United States District Court, Eastern District of Wisconsin
Oct 14, 2022
22-cv-0902-bhl (E.D. Wis. Oct. 14, 2022)

Opinion

22-cv-0902-bhl

10-14-2022

CHARLES SHEPPARD, Plaintiff, v. JASMINE KORUS, DANA MILLER, KRISTINE DEYOUNG, CANDACE WHITMAN, CHRISTA PIERCE, JEFF ANDERS, WARDEN HEPP, SCOTT ROSS, and JOHN/JANE DOE OFFICERS, Defendants.[1]


SCREENING ORDER

BRETT H. LUDWIG, UNITED STATES DISTRICT JUDGE

Plaintiff Charles Sheppard, who is currently serving a state prison sentence at Oshkosh Correctional Institution and representing himself, filed a complaint under 42 U.S.C. §1983, alleging that his civil rights were violated. The Court gave Sheppard an opportunity to file an amended complaint, which he did on October 6, 2022. The Court will screen the amended complaint as required by 28 U.S.C. §1915A.

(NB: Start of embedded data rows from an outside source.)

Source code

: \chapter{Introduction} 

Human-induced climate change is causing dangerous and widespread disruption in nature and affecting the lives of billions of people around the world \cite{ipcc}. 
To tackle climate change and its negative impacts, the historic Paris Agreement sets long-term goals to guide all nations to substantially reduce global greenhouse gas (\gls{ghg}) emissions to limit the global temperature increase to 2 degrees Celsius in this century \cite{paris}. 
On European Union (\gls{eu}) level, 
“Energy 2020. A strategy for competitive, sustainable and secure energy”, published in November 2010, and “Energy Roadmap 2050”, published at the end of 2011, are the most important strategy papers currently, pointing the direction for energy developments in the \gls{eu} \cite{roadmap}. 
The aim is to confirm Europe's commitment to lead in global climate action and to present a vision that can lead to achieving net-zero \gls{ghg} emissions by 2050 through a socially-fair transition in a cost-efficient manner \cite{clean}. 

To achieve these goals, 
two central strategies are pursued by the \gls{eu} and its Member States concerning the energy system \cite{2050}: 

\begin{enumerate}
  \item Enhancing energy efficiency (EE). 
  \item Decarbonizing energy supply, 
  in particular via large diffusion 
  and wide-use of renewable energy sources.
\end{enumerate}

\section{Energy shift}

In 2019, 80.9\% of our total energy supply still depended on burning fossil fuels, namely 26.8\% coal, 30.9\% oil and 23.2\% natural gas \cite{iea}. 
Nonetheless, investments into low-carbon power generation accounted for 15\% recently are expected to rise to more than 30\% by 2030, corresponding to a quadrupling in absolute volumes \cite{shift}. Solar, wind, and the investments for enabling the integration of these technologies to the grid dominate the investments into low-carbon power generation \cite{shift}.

Screening of the Amended Complaint

As previously explained, the Court has a duty to review any complaint in which a prisoner seeks redress from a governmental entity or officer or employee of a governmental entity and must dismiss any complaint or portion thereof if the prisoner has raised any claims that are legally “frivolous or malicious,” that fail to state a claim upon which relief may be granted, or that seek monetary relief from a defendant who is immune from such relief. 28 U.S.C. §1915A(b). To state a cognizable claim under the federal notice pleading system, a plaintiff is required to provide a “short and plain statement of the claim showing that [he] is entitled to relief.” Fed.R.Civ.P. 8(a)(2). It must be at least sufficient to provide notice to each defendant of what he or she is accused of doing, as well as when and where the alleged actions or inactions occurred, and the nature and extent of any damage or injury the actions or inactions caused.

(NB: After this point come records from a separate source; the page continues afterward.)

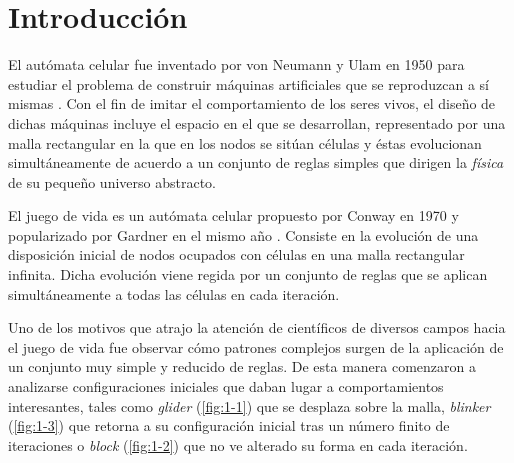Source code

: \documentclass[../proyecto.tex]{book}
\begin{document}
\chapter{Introducción}

El autómata celular fue inventado por von Neumann y Ulam en 1950 para estudiar el problema de construir máquinas artificiales que se reproduzcan a sí mismas \cite{neummanUlam}. Con el fin de imitar el comportamiento de los seres vivos, el diseño de dichas máquinas incluye el espacio en el que se desarrollan, representado por una malla rectangular en la que en los nodos se sitúan células y éstas evolucionan simultáneamente de acuerdo a un conjunto de reglas simples que dirigen la \textit{física} de su pequeño universo abstracto. 

El juego de vida es un autómata celular propuesto por Conway en 1970 y popularizado por Gardner en el mismo año \cite{primerap}. Consiste en la evolución de una disposición inicial de nodos ocupados con células en una malla rectangular infinita. Dicha evolución viene regida por un conjunto de reglas que se aplican simultáneamente a todas las células en cada iteración.

Uno de los motivos que atrajo la atención de científicos de diversos campos hacia el juego de vida fue observar cómo patrones complejos surgen de la aplicación de un conjunto muy simple y reducido de reglas. De esta manera comenzaron a analizarse configuraciones iniciales que daban lugar a comportamientos interesantes, tales como \textit{glider} (\autoref{fig:1-1}) que se desplaza sobre la malla, \textit{blinker} (\autoref{fig:1-3}) que retorna a su configuración inicial tras un número finito de iteraciones o \textit{block} (\autoref{fig:1-2}) que no ve alterado su forma en cada iteración.
\end{document}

Allegations of the Amended Complaint

According to Sheppard, he had been taking bupropion for years to help with his depression and mental health challenges. Sheppard explains that after he was wrongfully accused of hiding his bupropion in his cheek rather than swallowing it, Defendants Christa Pierce, Candace Whitman, and Jeff Anders decided to abruptly discontinue his prescription. Sheppard explains that despite him informing Pierce that he had experienced painful withdraw symptoms in the past when his bupropion was abruptly stopped, he was not tapered off the medication. According to Sheppard, as a result of the abrupt discontinuation, he began to experience increased depression, hallucinations, and suicidal proclivities. Dkt. No. 9 at 2.

Sheppard asserts that, on December 24, 2019, at about 8:00 p.m., he informed Defendant Dana Miller that he was going to harm himself and he needed to be placed in observation status immediately. Sheppard states that he tried to give Miller the medication blister packs that he had in his cell, but Miller said he was busy and did not have time for Sheppard's bullshit. Miller told Sheppard he would inform a supervisor that Sheppard wanted to talk to him. According to Sheppard, Miller then walked away. Dkt. No. 9 at 2.

Sheppard explains that, about an hour later, he stopped Defendant Jasmine Korus and informed her he needed to be placed on observation or taken to the emergency room because he was going to kill himself by taking a bunch of pills. Sheppard states that he offered to give her the pills, but she laughed at him and walked away. Sheppard asserts that throughout the night he spoke to Defendant Scott Ross to tell him he was going to hurt himself and to inform him of his interactions with Miller and Korus, but Ross never sent anyone to check on Sheppard. Dkt. No. 9 at 3.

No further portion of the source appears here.